## [Your objective]
The lines to copy are those with "kappa" in them. Pull each one from the entries below.

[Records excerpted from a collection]
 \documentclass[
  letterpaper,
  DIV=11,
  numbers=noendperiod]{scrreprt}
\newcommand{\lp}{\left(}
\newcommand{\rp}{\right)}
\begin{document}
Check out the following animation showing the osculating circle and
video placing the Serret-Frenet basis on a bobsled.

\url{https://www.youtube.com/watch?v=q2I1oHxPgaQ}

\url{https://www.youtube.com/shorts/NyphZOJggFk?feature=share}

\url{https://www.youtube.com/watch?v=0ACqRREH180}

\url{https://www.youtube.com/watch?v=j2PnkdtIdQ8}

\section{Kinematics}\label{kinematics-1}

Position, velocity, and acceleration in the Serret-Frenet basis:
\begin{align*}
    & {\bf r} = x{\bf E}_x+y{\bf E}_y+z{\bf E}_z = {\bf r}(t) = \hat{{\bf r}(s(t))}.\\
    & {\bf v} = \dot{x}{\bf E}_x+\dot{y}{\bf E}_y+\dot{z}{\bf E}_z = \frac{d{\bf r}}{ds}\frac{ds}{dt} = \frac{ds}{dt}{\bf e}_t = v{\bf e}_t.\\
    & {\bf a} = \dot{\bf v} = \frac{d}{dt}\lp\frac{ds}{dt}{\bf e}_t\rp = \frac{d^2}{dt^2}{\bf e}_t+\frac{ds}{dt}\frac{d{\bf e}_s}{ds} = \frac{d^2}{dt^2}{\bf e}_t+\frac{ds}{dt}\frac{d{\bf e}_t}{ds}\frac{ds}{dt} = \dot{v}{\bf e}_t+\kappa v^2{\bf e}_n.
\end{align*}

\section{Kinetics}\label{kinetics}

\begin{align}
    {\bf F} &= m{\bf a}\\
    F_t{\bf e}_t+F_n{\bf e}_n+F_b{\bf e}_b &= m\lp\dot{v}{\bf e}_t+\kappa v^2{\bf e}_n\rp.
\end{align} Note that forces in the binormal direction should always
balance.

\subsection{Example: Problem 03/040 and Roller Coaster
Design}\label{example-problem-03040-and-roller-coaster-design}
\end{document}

--

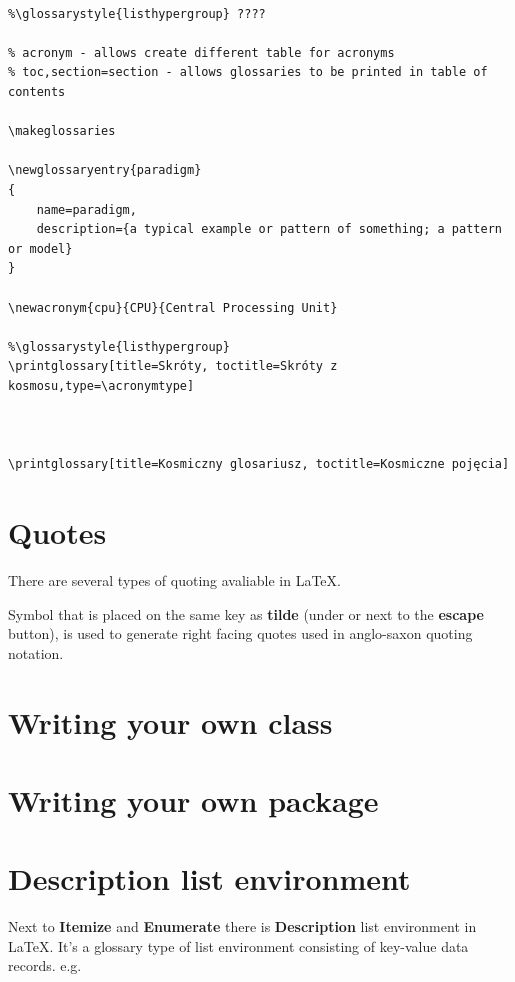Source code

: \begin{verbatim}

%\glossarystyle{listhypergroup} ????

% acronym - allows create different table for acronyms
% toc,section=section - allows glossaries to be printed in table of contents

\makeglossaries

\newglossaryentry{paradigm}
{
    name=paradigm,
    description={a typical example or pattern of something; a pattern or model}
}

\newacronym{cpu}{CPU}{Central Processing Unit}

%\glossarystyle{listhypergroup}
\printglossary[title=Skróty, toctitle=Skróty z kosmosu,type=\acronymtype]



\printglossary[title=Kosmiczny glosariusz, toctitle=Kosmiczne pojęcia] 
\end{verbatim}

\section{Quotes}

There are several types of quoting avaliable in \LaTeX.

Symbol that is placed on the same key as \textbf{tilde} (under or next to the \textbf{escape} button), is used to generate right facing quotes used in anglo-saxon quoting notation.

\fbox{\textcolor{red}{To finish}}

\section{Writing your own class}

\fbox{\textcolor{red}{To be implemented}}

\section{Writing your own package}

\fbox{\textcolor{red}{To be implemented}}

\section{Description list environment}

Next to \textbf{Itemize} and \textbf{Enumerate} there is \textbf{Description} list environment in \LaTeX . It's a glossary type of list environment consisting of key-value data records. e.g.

## [Answer to this problem]
    & {\bf a} = \dot{\bf v} = \frac{d}{dt}\lp\frac{ds}{dt}{\bf e}_t\rp = \frac{d^2}{dt^2}{\bf e}_t+\frac{ds}{dt}\frac{d{\bf e}_s}{ds} = \frac{d^2}{dt^2}{\bf e}_t+\frac{ds}{dt}\frac{d{\bf e}_t}{ds}\frac{ds}{dt} = \dot{v}{\bf e}_t+\kappa v^2{\bf e}_n.
    F_t{\bf e}_t+F_n{\bf e}_n+F_b{\bf e}_b &= m\lp\dot{v}{\bf e}_t+\kappa v^2{\bf e}_n\rp.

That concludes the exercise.